Wednesday, March 2, 2011

Tantrums and Tiaras

To unwind from the stress and minor freakouts over the asteroid necklace I thought it best to get a head start on the next project by sketching and drafting a blog post by staying up way too late before my 8:00 am jewelry class. Let's get started shall we?


I know absolutely nothing about this singer or their album but I compulsively saved this image for its cool visual reference to the 1927 film (and art deco masterpiece) Metropolis, particulary by combining the robot character Maria with the look of the city enviroments featured.

Naturally Maria is on the left and the city model/matte painting are on the right, and this sort of angular modernism was my gut reaction for a style to base the tiara in when I first heard about the project. If you'll recall the spoons I mentioned earlier, they fit right right into this idea given that grapefruit spoons are rather pointed with a serrated tip. So, I set about sketching various arrangements for the spoons:

Most of the sketches use the spoons in boring crown arrangements, I even had a sketch that strung wires between the radating spoon handles reminiscent of this gentleman's headgear. But, these designs went out the window when I recieved more specific requirements for the tiara.

According to the project shee,t the tiara not only has to tie to your theme but also be based on or for a character from fiction, history, or myth. Going on myth, I then wanted to incorporate an old idea for triangular brass flowers into the tiara and from there my mind leapt to the cliche of a post-apocalyptic future where technology is forgotten and surviving humanity has reverted to magic and mysticism.



Wait, What?


See, I happen to be playing my way through an old NES game called Crystalis, where the plot is that a war reduces humanity back to medieval times and you as the hero (recently revived from a cryogenic sleep) must stop an evil army from conquering the world through the used of forbbiden technology combined with magic. In the game, I found a gas mask which I needed to enter a forest filled with poision gas and was struck by how this was a leftover technological object used by a society now devoted to magic.
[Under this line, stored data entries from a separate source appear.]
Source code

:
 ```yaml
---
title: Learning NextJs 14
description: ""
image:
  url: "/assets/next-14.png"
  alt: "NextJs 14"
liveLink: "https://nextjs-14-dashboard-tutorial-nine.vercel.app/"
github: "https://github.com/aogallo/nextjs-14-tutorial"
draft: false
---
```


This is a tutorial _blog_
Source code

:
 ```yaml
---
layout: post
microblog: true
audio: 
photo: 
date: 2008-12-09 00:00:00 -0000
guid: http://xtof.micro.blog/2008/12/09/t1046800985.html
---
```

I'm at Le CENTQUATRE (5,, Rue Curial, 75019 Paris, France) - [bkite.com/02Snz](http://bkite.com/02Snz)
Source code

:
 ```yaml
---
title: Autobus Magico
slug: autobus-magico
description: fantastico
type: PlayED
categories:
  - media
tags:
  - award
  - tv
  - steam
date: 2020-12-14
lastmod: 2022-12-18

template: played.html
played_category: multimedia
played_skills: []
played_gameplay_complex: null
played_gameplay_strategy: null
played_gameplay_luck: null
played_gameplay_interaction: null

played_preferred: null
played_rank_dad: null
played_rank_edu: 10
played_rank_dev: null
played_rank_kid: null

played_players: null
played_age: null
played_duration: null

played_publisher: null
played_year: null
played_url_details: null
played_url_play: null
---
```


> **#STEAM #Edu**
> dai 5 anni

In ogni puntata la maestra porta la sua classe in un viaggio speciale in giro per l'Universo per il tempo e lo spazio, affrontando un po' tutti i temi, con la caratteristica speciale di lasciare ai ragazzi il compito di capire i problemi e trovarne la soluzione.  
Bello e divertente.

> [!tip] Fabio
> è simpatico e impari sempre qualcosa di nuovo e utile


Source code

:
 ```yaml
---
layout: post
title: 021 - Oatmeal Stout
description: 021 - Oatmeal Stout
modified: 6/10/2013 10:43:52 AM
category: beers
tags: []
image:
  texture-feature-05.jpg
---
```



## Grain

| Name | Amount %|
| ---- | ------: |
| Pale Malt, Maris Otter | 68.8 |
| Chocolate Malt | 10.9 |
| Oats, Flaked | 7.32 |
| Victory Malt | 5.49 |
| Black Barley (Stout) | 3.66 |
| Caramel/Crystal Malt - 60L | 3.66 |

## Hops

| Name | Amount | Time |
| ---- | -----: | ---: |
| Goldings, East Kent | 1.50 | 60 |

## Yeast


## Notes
Now because I wanted to still incoporate both the spoons and the geometric brass flowers into the tiara I set about reconciling this as something a mischevious fairy might do; that is make themselves a crown of "natural" flowers and leaves as well as any found objects that appealed to them, such as stones and shiny things like...spoons. The post-apocalypse loss of magic works into this scenario with this fairy character being someone in the future who uses magic and models himself on what mystical creatures do, that is, wear crowns made of natural materials. So this future-fairy makes his crown, a symbol that denotes a magical being to him (and us), from bizzare flowers plus found objects in the random derbris left over from the past humanity. Therefore we get something that looks like this:


This is a tiara that has a brass base plate with two silverplate spoons riveted to it and triangular brass flowers on copper stems woven through with seemingly random stone settings, both regular bezel and volcano bezel set. It's a thrilling design I want to get started on right away, but the first order of business is to make a paper model and carefully plan each element for functionality and to prevent a too cluttered look.

Now you may be asking who is this "fairy" character that's supposed to be wearing this? I've looked into this and decided to go for the one of the first two characters that people associate first when faiaries are mentioned, Puck from A Mid-Summernight's Dream. I am well aware that Puck is technically not a fairy but an elf, and that most depictions of him do not have leaves in his hair. But, he is a mischievous character who practices magic and could be malevolent if left to his own devices in, say, an apocalyptic magic based future, so Puck it is.

Plus, a working title of Post-Apocalyptic Puck works on so many levels better than Post-Apocalyptic Oberon, don't you think?